DESCRIPTION OF THE TASK |
Print every line of the material exactly.

[[ MATERIAL FOR THIS TASK open ]]

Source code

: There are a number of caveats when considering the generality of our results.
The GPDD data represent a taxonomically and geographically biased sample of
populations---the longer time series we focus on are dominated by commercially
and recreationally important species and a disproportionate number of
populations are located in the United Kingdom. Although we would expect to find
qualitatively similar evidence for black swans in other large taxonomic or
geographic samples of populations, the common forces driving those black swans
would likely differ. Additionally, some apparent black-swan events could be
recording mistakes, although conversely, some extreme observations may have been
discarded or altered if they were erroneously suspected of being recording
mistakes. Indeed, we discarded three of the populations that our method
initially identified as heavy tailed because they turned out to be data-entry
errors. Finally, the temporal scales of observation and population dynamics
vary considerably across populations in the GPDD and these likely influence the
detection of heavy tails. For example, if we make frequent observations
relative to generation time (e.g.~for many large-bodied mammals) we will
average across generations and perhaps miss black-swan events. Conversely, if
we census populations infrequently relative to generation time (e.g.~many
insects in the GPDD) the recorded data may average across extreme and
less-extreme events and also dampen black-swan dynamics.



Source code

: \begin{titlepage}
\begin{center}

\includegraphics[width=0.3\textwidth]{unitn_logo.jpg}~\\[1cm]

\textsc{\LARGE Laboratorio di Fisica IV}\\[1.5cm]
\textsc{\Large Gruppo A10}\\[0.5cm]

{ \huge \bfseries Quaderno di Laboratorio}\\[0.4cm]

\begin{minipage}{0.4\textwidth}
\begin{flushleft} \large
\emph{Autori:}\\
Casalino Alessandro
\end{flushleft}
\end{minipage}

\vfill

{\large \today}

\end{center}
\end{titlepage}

[[ MATERIAL FOR THIS TASK closed ]]

EXPECTED OUTPUT |
Source code

: There are a number of caveats when considering the generality of our results.
The GPDD data represent a taxonomically and geographically biased sample of
populations---the longer time series we focus on are dominated by commercially
and recreationally important species and a disproportionate number of
populations are located in the United Kingdom. Although we would expect to find
qualitatively similar evidence for black swans in other large taxonomic or
geographic samples of populations, the common forces driving those black swans
would likely differ. Additionally, some apparent black-swan events could be
recording mistakes, although conversely, some extreme observations may have been
discarded or altered if they were erroneously suspected of being recording
mistakes. Indeed, we discarded three of the populations that our method
initially identified as heavy tailed because they turned out to be data-entry
errors. Finally, the temporal scales of observation and population dynamics
vary considerably across populations in the GPDD and these likely influence the
detection of heavy tails. For example, if we make frequent observations
relative to generation time (e.g.~for many large-bodied mammals) we will
average across generations and perhaps miss black-swan events. Conversely, if
we census populations infrequently relative to generation time (e.g.~many
insects in the GPDD) the recorded data may average across extreme and
less-extreme events and also dampen black-swan dynamics.



Source code

: \begin{titlepage}
\begin{center}

\includegraphics[width=0.3\textwidth]{unitn_logo.jpg}~\\[1cm]

\textsc{\LARGE Laboratorio di Fisica IV}\\[1.5cm]
\textsc{\Large Gruppo A10}\\[0.5cm]

{ \huge \bfseries Quaderno di Laboratorio}\\[0.4cm]

\begin{minipage}{0.4\textwidth}
\begin{flushleft} \large
\emph{Autori:}\\
Casalino Alessandro
\end{flushleft}
\end{minipage}

\vfill

{\large \today}

\end{center}
\end{titlepage}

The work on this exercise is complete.